> Action item: Find the word "symbols" in the data. Return every line where it appears.
============================================================
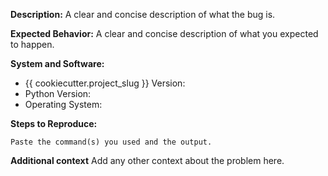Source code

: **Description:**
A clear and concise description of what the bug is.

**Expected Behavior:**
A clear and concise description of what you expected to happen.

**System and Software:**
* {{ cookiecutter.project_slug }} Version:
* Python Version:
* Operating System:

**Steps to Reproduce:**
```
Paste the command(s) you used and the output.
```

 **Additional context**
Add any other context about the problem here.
============================================================
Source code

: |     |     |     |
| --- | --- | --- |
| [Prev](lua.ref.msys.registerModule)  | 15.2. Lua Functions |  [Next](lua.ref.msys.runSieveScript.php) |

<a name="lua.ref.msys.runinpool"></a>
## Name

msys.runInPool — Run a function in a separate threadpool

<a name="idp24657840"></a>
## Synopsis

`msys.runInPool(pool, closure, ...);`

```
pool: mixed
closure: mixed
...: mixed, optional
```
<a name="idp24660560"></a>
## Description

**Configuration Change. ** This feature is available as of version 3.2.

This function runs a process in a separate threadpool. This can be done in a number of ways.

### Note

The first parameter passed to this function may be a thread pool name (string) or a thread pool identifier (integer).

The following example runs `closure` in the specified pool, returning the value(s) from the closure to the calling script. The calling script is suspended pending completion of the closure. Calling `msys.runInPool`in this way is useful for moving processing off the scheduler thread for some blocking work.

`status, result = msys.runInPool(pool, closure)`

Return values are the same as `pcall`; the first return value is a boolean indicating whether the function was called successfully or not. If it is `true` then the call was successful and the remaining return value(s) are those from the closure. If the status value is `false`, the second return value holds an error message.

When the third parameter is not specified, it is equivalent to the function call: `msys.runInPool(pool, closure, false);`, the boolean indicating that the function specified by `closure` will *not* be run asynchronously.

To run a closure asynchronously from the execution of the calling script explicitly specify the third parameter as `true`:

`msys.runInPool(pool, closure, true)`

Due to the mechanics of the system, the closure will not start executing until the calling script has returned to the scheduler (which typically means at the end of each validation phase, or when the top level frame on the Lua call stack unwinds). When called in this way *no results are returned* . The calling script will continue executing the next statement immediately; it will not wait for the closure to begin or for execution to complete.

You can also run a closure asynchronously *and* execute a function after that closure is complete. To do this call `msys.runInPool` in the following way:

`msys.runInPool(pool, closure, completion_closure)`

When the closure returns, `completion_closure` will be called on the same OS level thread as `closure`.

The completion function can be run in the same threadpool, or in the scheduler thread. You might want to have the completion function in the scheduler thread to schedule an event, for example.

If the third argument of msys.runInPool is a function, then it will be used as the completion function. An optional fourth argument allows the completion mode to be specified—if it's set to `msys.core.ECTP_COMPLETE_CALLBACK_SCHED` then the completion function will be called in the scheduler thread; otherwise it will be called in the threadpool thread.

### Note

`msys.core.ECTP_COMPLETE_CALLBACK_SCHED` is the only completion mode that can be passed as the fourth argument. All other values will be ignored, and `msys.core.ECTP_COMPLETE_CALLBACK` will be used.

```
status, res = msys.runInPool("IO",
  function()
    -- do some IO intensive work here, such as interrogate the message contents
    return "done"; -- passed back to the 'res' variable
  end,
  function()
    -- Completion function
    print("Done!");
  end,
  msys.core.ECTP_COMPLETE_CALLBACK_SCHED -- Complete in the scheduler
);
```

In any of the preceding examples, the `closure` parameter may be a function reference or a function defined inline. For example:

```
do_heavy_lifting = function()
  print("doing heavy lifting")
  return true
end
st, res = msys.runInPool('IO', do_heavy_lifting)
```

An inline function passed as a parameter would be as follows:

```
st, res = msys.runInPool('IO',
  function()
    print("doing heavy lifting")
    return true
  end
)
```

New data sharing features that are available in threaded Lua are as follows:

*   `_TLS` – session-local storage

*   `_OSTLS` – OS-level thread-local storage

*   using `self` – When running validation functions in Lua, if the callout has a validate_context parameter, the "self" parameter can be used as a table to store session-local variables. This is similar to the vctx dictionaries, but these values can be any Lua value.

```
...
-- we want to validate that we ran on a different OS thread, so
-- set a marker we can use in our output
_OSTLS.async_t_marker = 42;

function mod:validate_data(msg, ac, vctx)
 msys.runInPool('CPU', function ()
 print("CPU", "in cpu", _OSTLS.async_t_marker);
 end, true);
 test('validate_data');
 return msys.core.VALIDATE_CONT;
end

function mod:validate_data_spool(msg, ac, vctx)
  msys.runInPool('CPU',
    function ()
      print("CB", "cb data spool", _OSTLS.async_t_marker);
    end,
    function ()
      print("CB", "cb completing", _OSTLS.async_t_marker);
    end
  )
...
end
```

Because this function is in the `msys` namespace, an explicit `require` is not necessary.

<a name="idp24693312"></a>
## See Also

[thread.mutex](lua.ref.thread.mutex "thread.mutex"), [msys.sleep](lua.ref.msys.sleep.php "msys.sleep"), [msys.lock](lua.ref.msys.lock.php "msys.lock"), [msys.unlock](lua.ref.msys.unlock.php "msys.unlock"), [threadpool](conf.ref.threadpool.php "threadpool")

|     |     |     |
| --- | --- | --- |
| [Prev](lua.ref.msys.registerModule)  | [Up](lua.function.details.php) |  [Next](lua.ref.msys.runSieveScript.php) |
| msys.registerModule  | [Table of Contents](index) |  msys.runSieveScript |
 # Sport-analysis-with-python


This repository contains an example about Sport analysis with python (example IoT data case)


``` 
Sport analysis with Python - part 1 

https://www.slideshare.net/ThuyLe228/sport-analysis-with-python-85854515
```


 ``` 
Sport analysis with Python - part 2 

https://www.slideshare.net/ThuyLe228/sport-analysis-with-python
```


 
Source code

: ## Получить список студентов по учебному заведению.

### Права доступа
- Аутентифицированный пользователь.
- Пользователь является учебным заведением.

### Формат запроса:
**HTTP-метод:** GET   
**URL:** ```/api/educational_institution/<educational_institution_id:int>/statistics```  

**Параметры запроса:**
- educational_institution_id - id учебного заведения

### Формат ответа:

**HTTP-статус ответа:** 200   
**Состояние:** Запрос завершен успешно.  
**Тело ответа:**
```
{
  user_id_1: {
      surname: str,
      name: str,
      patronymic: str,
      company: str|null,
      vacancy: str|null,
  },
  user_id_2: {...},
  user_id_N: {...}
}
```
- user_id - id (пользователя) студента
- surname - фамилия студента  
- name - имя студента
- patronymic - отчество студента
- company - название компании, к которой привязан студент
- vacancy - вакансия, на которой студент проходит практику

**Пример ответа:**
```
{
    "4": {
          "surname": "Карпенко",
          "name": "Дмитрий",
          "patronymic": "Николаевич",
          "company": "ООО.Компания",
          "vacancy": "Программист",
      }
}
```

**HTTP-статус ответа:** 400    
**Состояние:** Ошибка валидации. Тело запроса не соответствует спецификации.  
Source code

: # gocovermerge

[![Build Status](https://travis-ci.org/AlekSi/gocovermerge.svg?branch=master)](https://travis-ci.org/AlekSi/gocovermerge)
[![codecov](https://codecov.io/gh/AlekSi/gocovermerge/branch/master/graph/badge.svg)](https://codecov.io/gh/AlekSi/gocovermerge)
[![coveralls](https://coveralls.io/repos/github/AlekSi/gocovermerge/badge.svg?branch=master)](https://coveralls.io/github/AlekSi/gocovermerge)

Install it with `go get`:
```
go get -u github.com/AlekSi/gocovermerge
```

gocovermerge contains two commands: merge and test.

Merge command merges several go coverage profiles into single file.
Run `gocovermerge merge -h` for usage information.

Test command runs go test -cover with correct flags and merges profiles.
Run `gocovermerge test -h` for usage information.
============================================================
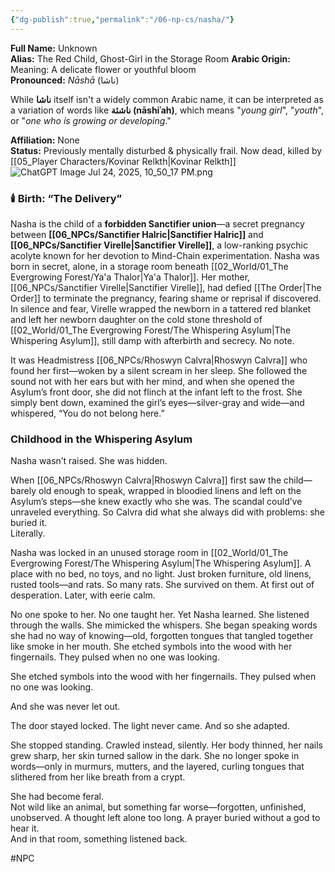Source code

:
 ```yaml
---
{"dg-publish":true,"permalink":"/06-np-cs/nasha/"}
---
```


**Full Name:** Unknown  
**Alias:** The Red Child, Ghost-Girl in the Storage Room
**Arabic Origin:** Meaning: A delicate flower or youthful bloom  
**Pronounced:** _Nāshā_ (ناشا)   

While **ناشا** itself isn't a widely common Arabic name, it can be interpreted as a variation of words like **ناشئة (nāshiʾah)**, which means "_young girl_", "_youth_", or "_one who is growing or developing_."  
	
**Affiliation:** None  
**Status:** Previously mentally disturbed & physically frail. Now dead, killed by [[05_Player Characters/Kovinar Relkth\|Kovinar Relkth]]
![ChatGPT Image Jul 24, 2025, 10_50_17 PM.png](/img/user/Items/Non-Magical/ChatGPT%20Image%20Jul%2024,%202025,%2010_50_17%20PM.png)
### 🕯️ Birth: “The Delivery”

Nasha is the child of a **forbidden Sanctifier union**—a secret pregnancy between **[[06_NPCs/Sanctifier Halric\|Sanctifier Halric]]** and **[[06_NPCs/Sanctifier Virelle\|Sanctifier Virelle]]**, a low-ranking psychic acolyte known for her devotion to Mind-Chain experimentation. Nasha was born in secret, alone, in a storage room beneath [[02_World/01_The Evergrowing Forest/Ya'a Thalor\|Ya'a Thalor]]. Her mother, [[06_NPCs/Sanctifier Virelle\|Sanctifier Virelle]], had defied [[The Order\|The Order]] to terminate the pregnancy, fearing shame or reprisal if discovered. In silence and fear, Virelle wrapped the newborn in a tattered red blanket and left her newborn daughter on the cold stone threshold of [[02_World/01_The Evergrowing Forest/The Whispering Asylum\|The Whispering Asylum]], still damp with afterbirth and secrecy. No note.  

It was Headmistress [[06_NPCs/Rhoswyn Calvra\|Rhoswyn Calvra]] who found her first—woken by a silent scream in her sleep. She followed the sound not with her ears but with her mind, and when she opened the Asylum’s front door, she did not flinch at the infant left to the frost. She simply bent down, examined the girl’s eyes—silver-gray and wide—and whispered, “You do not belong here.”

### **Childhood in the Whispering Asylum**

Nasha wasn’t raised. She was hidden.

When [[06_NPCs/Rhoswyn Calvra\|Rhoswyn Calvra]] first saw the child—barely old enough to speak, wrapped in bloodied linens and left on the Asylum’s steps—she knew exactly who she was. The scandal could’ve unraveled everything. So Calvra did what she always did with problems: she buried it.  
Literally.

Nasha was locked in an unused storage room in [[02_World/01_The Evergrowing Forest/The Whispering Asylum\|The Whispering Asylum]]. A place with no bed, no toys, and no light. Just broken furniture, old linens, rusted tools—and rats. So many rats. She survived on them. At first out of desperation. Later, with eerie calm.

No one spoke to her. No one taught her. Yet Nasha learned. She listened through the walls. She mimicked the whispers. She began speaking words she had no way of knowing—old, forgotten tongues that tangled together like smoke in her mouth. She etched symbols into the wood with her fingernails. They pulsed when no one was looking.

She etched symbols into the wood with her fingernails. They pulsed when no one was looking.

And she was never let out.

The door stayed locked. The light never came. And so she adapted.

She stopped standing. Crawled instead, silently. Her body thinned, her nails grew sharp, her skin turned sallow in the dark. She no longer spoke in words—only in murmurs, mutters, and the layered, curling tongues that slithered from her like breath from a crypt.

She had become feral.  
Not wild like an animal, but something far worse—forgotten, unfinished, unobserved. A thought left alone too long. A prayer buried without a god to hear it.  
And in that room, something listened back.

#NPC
============================================================
> Answer to the exercise:
No one spoke to her. No one taught her. Yet Nasha learned. She listened through the walls. She mimicked the whispers. She began speaking words she had no way of knowing—old, forgotten tongues that tangled together like smoke in her mouth. She etched symbols into the wood with her fingernails. They pulsed when no one was looking.
She etched symbols into the wood with her fingernails. They pulsed when no one was looking.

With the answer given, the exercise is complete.